One instance in the past where this would have been useful is when Google changed their Google Voice API and we fixed the bug in a couple of hours. It then took ~2 weeks for the App Catalog users to get this update due to the review process. If that were to happen now, we could have that fix up and live through web distribution just as fast as we could push it.

Kudos to Palm on implementing this as it puts them a bit closer to the realtime app distribution that Android provides for its developers. The only difference is that users must now switch over to a the Rapid Release version after having used the regular release vesion in the catalog which is added hassle for them.

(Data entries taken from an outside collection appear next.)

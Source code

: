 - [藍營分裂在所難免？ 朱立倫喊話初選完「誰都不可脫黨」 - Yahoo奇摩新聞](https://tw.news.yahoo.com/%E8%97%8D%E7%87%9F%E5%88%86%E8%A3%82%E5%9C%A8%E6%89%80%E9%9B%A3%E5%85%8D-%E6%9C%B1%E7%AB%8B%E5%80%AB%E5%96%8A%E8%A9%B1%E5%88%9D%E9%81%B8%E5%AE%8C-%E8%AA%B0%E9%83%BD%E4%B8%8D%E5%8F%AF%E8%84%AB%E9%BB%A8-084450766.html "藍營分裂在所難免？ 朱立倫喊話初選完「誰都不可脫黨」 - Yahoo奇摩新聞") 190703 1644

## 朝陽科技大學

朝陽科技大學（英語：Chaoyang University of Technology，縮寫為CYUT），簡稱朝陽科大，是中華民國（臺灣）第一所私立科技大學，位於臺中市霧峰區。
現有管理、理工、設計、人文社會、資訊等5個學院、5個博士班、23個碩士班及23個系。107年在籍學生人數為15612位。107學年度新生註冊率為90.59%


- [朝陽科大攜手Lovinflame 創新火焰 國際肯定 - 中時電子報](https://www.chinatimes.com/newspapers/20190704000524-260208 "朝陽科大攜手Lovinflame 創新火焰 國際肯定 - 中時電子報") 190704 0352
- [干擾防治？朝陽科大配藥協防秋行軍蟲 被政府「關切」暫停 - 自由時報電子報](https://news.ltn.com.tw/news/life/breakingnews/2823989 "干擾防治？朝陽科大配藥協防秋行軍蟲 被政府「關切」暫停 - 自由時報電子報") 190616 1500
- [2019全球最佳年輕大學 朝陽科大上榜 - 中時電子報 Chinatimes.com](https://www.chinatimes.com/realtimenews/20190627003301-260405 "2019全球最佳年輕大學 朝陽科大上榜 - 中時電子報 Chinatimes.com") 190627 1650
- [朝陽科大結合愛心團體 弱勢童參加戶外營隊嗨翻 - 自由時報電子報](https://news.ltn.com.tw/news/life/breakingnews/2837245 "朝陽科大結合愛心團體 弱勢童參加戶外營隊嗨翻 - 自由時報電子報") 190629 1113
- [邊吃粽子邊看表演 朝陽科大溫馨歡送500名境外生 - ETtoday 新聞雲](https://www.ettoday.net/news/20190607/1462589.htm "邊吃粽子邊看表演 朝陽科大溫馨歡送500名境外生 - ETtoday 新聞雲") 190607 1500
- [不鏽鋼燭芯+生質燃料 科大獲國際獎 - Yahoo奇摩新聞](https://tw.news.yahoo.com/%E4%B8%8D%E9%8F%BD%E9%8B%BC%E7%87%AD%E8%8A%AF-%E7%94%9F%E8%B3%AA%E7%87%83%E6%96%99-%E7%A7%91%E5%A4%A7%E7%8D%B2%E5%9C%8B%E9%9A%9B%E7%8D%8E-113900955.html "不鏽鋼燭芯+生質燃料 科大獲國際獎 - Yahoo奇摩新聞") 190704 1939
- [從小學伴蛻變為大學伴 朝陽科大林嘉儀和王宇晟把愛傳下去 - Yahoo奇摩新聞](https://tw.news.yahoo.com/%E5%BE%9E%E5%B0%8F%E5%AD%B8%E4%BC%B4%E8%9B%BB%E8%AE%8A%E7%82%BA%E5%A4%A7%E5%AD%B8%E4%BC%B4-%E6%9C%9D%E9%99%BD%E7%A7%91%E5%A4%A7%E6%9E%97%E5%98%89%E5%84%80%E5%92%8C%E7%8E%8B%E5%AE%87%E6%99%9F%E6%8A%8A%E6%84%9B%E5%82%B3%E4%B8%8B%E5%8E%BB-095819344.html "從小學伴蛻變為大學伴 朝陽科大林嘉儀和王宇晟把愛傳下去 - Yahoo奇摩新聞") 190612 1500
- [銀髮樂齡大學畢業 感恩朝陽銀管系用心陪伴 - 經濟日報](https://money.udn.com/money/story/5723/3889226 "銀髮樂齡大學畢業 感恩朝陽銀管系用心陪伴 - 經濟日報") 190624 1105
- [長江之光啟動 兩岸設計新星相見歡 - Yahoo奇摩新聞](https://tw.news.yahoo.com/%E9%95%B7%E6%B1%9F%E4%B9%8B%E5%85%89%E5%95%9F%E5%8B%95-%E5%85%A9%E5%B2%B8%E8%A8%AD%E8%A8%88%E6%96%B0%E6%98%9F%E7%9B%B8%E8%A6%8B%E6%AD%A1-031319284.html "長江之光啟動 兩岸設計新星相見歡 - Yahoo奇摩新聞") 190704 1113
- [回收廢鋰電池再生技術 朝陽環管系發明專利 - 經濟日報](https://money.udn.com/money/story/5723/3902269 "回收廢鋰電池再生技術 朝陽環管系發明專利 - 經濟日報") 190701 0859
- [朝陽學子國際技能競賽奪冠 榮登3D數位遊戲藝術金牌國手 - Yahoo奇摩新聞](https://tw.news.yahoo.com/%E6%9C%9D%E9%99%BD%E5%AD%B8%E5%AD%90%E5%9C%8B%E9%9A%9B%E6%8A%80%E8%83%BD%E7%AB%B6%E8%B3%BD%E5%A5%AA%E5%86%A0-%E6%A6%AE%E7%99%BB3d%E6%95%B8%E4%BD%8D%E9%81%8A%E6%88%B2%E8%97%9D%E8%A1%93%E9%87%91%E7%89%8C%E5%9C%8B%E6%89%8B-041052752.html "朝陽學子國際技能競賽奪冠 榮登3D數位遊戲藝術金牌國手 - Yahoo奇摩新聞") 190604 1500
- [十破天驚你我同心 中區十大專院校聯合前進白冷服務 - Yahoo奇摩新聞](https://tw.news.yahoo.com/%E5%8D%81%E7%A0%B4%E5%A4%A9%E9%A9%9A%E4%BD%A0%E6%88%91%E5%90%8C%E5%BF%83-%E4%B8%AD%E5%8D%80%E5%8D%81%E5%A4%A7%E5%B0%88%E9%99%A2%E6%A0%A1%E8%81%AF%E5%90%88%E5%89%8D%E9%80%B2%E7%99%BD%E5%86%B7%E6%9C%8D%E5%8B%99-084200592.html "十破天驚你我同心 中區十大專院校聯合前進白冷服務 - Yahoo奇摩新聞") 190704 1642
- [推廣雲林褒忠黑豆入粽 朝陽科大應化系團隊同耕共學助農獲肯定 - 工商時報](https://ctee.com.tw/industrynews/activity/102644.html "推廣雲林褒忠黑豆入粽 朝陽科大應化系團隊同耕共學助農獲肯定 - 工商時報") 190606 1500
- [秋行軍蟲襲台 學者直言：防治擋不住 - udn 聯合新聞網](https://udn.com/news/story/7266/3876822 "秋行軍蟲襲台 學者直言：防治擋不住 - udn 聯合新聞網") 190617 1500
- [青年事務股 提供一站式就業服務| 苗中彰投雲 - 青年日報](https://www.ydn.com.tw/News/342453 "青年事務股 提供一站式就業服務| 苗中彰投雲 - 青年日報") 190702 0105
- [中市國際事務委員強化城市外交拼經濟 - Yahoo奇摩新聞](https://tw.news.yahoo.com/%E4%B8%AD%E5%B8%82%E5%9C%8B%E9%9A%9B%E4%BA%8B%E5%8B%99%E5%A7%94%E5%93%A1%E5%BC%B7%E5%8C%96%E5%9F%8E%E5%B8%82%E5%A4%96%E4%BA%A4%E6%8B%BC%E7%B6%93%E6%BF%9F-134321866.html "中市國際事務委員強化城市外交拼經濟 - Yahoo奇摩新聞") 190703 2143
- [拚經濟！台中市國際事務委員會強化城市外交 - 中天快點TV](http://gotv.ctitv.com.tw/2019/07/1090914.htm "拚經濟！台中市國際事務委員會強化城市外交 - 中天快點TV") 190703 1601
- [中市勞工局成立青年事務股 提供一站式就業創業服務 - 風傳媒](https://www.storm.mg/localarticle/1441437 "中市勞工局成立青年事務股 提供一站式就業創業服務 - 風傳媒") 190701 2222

And that brings me to the one area where I would like to see some improvement. Provide some mechanism so that we can do the realtime updates to the catalog apps. Even if the user gets prompted to enable the functionality and has it explained that the updates have not yet been reviewed by Palm. Basically use the App Catalog as just a sales tool that developers can pay to list in with some badge or something to indicate whether Palm has reviewed the app/update yet.

Otherwise the new distribution is great.

The other big announcement was the PDK which will allow for developers to write pieces of their apps in native code. Doesn't help us much, but my assumption would be that anyone using PDK is able to bypass some of the restrictions that are currently in place in the webOS API for accessing universal contacts, calendar, and other data. If the PDK allows this, then my hope is that they plan to also open this up in the webOS SDK. This is important to us to allow native universal search within gDial Pro of all contacts. We want our dialing to work just like the native phone. Also, it might be possible with the PDK to implement some of the more advanced features users have been clamoring for, like auto-answering the call in from Google Voice when you are using the web dial method of making outgoing calls.

All in all good announcements for the users and developers.